They cringe. It's been a difficult night. He can smell the exhaustion on their breath, held at bay only by the adrenaline still sparking in their limbs. Even without any lights on, he can see the bruises and cuts on their bodies: the heightened pulse of the body healing itself, packing the injuries with red- and white-blood cells, glimmers.

"How far?" one of them, the one he doesn't recognise, asks.

"All the way." He begins to walk.

The new boy curses under his breath, but one of the others slaps him on the back of the head. Yellow Dog -- so called because he erroneously renamed himself at his initiation, confusing the pictograms for 'mad' and 'yellow' -- dips his head in a grudging bow to the healer. "Sorry, Ox. He's new."

By the time the others have dragged the comatose victim up the stairs, they've left a trail of blood behind them and Ox has prepared his infirmary: a basin of boiled water sits at his elbow, and the gurney has had a fresh layer of plastic sheeting laid down. The gangsters lay their casualty on the gurney and step back, muttering apprehensively: the rooftop garden of the clan association that Ox claims for his own has been set up with all the trappings of ritual. A small gazebo built like a pagoda sits in the corner, a fountain feeds an otherwise-placid pool, and at the cardinal directions flap banners exhorting the spirits' benevolence and blessings.

Of course, nobody gains initiation into a triad gang without some sort of ceremonial investiture, but with the gang's recruitment at an all-time high, most officers have dispensed with the elaborate, ostentatious rituals of blood-bonding and oath-swearing with mere window-dressing: a sip of tea, a red packet for good luck, and suchlike.

Ox shakes his head to himself as he regards their jitters. Cowards. No wonder they're so badly cut-up. He resolves that the ones still standing do not deserve access to his arts, and focuses on the one lying before him.

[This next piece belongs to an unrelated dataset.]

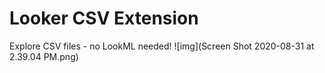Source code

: # Looker CSV Extension

Explore CSV files - no LookML needed!
![img](Screen Shot 2020-08-31 at 2.39.04 PM.png)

He fought bravely, that much is evident: his wounds are all along his front. The knife-gashes along his arms are nearer the wrist than the elbow: gotten while attacking, not attempting to shield himself from steel with flesh. Most of them bleed sluggishly, and are of little concern. What perturbs Ox is the bandage wound tight over the young bravo's chest: true enough, when he cuts through the cloth and displaces the dressing, the youth's laboured breathing produces a sickening, sucking whistle.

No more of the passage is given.